Un point de vigilance opérationnel : la brand voice ne s'apprend pas à un LLM en un seul prompt. Pour atteindre une cohérence durable sur un volume de RSAs (typiquement 50 à 200 par mois sur un compte mid-market), il faut soit constituer une bibliothèque de 8 à 12 exemples few-shot représentatifs et les injecter systématiquement dans le bloc examples_few_shot, soit utiliser le système Projects de ChatGPT (ou Claude Projects) pour stocker un brief brand voice partagé entre tous les prompts. Sur les comptes observés dans les benchmarks Google Ads publics, la deuxième approche réduit la variance de ton entre RSAs de l'ordre de 60-70% par rapport à des prompts isolés.
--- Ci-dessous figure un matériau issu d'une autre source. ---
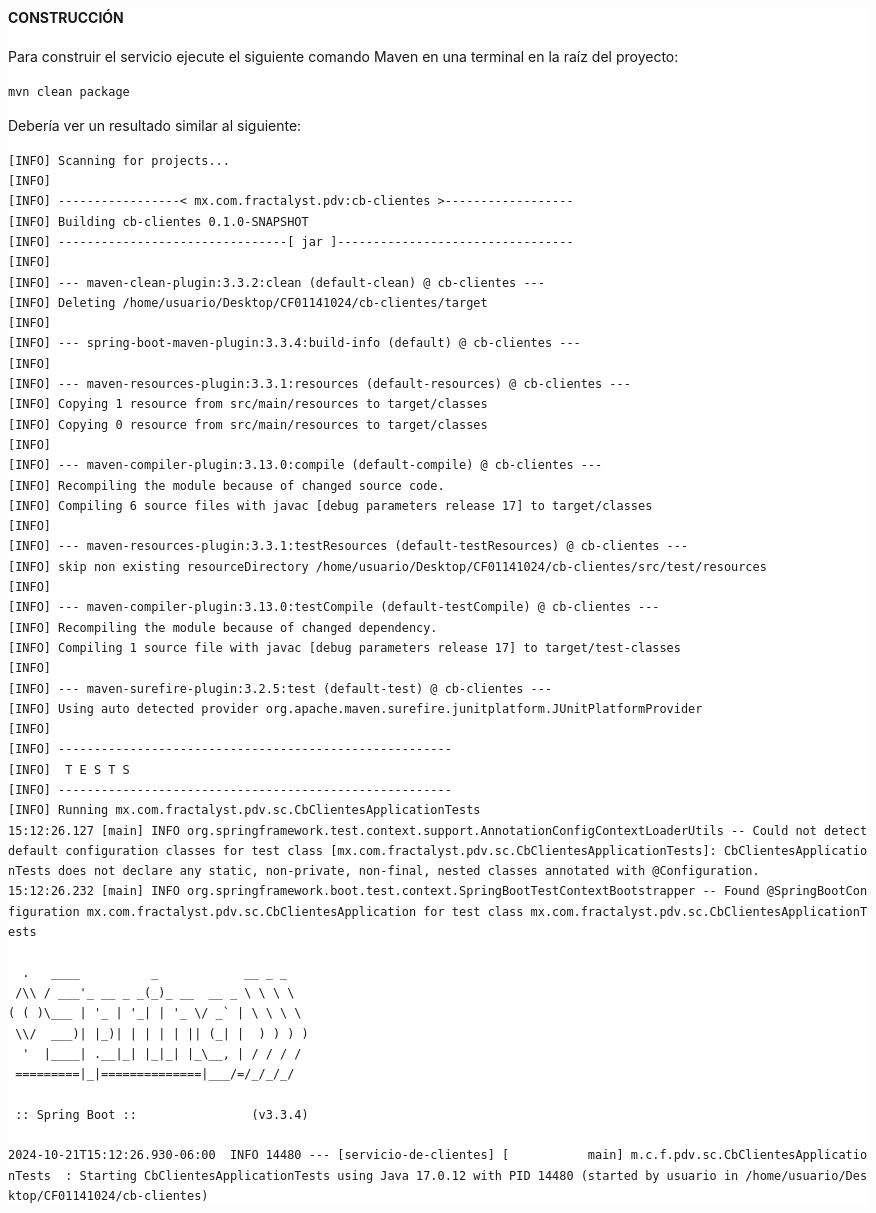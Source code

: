 #### CONSTRUCCIÓN

Para construir el servicio ejecute el siguiente comando Maven en una terminal en la raíz del proyecto:

``` shell
mvn clean package
```

Debería ver un resultado similar al siguiente:

``` shell
[INFO] Scanning for projects...
[INFO] 
[INFO] -----------------< mx.com.fractalyst.pdv:cb-clientes >------------------
[INFO] Building cb-clientes 0.1.0-SNAPSHOT
[INFO] --------------------------------[ jar ]---------------------------------
[INFO] 
[INFO] --- maven-clean-plugin:3.3.2:clean (default-clean) @ cb-clientes ---
[INFO] Deleting /home/usuario/Desktop/CF01141024/cb-clientes/target
[INFO] 
[INFO] --- spring-boot-maven-plugin:3.3.4:build-info (default) @ cb-clientes ---
[INFO] 
[INFO] --- maven-resources-plugin:3.3.1:resources (default-resources) @ cb-clientes ---
[INFO] Copying 1 resource from src/main/resources to target/classes
[INFO] Copying 0 resource from src/main/resources to target/classes
[INFO] 
[INFO] --- maven-compiler-plugin:3.13.0:compile (default-compile) @ cb-clientes ---
[INFO] Recompiling the module because of changed source code.
[INFO] Compiling 6 source files with javac [debug parameters release 17] to target/classes
[INFO] 
[INFO] --- maven-resources-plugin:3.3.1:testResources (default-testResources) @ cb-clientes ---
[INFO] skip non existing resourceDirectory /home/usuario/Desktop/CF01141024/cb-clientes/src/test/resources
[INFO] 
[INFO] --- maven-compiler-plugin:3.13.0:testCompile (default-testCompile) @ cb-clientes ---
[INFO] Recompiling the module because of changed dependency.
[INFO] Compiling 1 source file with javac [debug parameters release 17] to target/test-classes
[INFO] 
[INFO] --- maven-surefire-plugin:3.2.5:test (default-test) @ cb-clientes ---
[INFO] Using auto detected provider org.apache.maven.surefire.junitplatform.JUnitPlatformProvider
[INFO] 
[INFO] -------------------------------------------------------
[INFO]  T E S T S
[INFO] -------------------------------------------------------
[INFO] Running mx.com.fractalyst.pdv.sc.CbClientesApplicationTests
15:12:26.127 [main] INFO org.springframework.test.context.support.AnnotationConfigContextLoaderUtils -- Could not detect default configuration classes for test class [mx.com.fractalyst.pdv.sc.CbClientesApplicationTests]: CbClientesApplicationTests does not declare any static, non-private, non-final, nested classes annotated with @Configuration.
15:12:26.232 [main] INFO org.springframework.boot.test.context.SpringBootTestContextBootstrapper -- Found @SpringBootConfiguration mx.com.fractalyst.pdv.sc.CbClientesApplication for test class mx.com.fractalyst.pdv.sc.CbClientesApplicationTests

  .   ____          _            __ _ _
 /\\ / ___'_ __ _ _(_)_ __  __ _ \ \ \ \
( ( )\___ | '_ | '_| | '_ \/ _` | \ \ \ \
 \\/  ___)| |_)| | | | | || (_| |  ) ) ) )
  '  |____| .__|_| |_|_| |_\__, | / / / /
 =========|_|==============|___/=/_/_/_/

 :: Spring Boot ::                (v3.3.4)

2024-10-21T15:12:26.930-06:00  INFO 14480 --- [servicio-de-clientes] [           main] m.c.f.pdv.sc.CbClientesApplicationTests  : Starting CbClientesApplicationTests using Java 17.0.12 with PID 14480 (started by usuario in /home/usuario/Desktop/CF01141024/cb-clientes)
```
Elle implique en revanche une discipline de gouvernance : la mise à jour du brief brand voice doit être tracée et versionnée au même titre que le code.

Négatifs discovery : 5 prompts par source

Les négatifs discovery par IA est un cas d'usage à fort levier — un compte mid-market a typiquement 200 à 800 mots-clés négatifs à découvrir cachés dans son search query report. Le faire à la main = 4 à 8h. Avec un prompt JSON bien construit + clustering, 30 à 45 min. Pour la mécanique discovery + clustering complète, voir notre article négatifs IA discovery + clustering.

La discipline « négatifs » est l'un des indicateurs de maturité d'un compte Google Ads. Selon les verticals, l'écart de CPA entre un compte avec une liste de négatifs partagée à jour et un compte sans négatifs systématiques se situe entre 15 et 28% — pour le même budget, le même Smart Bidding, les mêmes RSAs. La raison est mécanique : sans filtre négatif, le broad match pousse le budget vers des requêtes informationnelles ou hors-sujet (« comment faire », « gratuit », « définition »), qui consomment des clics sans convertir. Les cinq prompts ci-dessous adressent les cinq sources de signal complémentaires : search query report Google Ads (la base), GA4 bounce rate, Meta Ads search bar, exclusions trademark concurrents, et clustering thématique par embeddings. Combiner les cinq donne une discipline de découverte beaucoup plus robuste qu'une approche search query seule. Pour le calcul rapide avec benchmarks 2026 par vertical, voir notre calculateur CPA gratuit.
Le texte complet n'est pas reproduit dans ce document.